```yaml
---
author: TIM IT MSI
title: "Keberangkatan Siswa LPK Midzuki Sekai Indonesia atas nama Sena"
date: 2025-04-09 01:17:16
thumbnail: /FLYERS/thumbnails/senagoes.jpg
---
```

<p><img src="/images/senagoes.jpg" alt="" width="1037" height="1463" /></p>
━━━━━━━━━━━━━━━━━━━━━━━━━━━━━━
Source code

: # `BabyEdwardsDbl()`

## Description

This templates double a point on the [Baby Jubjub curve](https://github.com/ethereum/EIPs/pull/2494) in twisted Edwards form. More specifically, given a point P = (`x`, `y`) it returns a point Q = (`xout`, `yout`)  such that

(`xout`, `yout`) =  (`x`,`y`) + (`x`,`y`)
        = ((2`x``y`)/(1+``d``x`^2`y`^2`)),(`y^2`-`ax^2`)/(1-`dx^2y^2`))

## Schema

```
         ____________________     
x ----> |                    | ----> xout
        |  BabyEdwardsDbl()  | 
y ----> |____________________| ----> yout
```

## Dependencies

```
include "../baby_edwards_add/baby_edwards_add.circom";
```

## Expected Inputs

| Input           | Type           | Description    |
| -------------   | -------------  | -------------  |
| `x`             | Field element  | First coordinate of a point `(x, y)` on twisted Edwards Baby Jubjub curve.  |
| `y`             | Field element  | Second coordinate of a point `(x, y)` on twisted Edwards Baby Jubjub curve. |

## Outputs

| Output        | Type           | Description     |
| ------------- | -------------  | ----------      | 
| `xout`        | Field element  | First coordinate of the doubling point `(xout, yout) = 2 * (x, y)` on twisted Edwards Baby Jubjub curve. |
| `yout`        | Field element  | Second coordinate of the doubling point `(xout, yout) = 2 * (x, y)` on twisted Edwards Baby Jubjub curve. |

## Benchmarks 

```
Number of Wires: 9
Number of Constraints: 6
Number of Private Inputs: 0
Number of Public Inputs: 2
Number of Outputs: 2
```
━━━━━━━━━━━━━━━━━━━━━━━━━━━━━━
What this task involves
All lines of the data that hold "yout" need to be copied.

Response
This templates double a point on the [Baby Jubjub curve](https://github.com/ethereum/EIPs/pull/2494) in twisted Edwards form. More specifically, given a point P = (`x`, `y`) it returns a point Q = (`xout`, `yout`)  such that
(`xout`, `yout`) =  (`x`,`y`) + (`x`,`y`)
y ----> |____________________| ----> yout
| `xout`        | Field element  | First coordinate of the doubling point `(xout, yout) = 2 * (x, y)` on twisted Edwards Baby Jubjub curve. |
| `yout`        | Field element  | Second coordinate of the doubling point `(xout, yout) = 2 * (x, y)` on twisted Edwards Baby Jubjub curve. |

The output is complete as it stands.